The first time, I have woken early to get blood drawn. The quiet melancholy of the clinic, the cold, grey sky, and the bandaged wound in the crook of my elbow all make me feel tender and vulnerable.

 

I am getting a coffee. When I enter the café, on my left, there he is: as bright and incongruous as the sun. Suddenly I’m a girl again. His eyes widen and so do hers. His wide, smiling mouth says hello.

I have not gone to his office yet. I have not yet learned to look for him everywhere, to be constantly sensitive to his presence—across the street, in the quad at twilight, on the way to the library. I am stunned by the sight of him. I feel like I’m bleeding again. I have not quite convinced myself that I’m in love with him, but seeing him here, when I so little expected it, strikes me as an irrefutable omen of our attachment.

 

It is not a mutual attachment. I wrote, the problem which lingers is the question of me. Thinking of him, I dissolve, I am subsumed. What fills me is not myself but the image of him—not even desire, him, all the pieces I’ve so carefully collected—and I forget even that I exist.

 

I feel myself tethered to him, and when we meet, I feel part of an us. But I know it’s one-way adoration. When he looks at me I become a girl, melting and guileless, but I’m not even sure he likes girls.

 

But in his office—I do feel sure—I don’t imagine our chemistry. Chemistry is probably the wrong word. It’s more like camaraderie. He looks at her, this girl in my chair, and his eyes grow big and round, flashing with excitement. She asks him to tell her about sentimental fiction, and he asks, with some emotion, what you want to know.

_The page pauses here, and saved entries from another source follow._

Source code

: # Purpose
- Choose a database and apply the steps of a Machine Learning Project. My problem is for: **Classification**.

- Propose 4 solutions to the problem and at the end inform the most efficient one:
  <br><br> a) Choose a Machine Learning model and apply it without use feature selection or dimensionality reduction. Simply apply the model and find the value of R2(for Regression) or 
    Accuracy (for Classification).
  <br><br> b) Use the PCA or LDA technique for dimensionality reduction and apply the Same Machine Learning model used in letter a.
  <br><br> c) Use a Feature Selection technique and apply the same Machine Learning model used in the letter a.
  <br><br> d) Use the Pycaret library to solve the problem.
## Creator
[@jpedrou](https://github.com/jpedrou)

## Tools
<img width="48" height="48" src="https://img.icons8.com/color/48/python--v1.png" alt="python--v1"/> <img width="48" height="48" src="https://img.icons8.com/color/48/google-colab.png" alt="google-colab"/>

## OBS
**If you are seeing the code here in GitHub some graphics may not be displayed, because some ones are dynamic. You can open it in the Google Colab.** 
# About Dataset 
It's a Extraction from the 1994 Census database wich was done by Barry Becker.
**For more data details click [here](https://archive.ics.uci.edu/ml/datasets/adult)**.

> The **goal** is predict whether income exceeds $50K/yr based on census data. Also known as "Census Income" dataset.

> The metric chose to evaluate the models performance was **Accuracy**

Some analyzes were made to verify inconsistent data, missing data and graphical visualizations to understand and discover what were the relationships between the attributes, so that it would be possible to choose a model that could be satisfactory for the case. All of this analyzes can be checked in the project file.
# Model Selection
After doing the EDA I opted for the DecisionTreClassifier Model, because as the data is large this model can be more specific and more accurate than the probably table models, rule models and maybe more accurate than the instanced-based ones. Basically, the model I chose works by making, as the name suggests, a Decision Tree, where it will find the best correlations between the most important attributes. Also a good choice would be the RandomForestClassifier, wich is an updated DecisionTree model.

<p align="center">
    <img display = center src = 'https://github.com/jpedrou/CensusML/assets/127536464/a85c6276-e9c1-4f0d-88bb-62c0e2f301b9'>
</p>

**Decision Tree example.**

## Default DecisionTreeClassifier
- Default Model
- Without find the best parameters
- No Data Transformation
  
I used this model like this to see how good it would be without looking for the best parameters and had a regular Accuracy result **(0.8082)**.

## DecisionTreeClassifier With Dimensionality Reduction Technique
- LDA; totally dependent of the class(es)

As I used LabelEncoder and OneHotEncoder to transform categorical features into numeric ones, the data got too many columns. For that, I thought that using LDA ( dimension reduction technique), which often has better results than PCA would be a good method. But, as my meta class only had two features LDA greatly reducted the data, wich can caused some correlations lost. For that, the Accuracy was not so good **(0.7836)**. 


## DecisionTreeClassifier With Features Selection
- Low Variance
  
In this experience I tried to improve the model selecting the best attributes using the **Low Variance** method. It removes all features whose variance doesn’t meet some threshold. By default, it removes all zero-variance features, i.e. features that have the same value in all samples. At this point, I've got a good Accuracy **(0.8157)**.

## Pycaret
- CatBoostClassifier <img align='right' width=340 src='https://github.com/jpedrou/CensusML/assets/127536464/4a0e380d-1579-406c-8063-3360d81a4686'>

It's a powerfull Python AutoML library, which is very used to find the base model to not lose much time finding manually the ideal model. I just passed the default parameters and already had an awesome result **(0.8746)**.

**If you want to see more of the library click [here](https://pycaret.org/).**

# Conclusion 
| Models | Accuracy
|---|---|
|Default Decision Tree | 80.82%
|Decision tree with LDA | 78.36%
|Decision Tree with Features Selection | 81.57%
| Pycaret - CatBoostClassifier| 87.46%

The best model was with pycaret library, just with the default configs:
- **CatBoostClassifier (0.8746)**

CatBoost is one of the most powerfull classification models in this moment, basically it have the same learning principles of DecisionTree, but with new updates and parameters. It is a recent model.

He talks for a long time, more than she expects. I think he is too young to have distilled his studies into a brief, detached abstract; he speaks with the enthusiasm of an undergraduate. He says he loves unabashed seriousness. These are two of my favourite words in the world.

 

She asks if he has recommendations, and for a second time, he turns the question back on her, with that same wrung-out emotion (almost—but surely not—pleasure), asking, what do you like.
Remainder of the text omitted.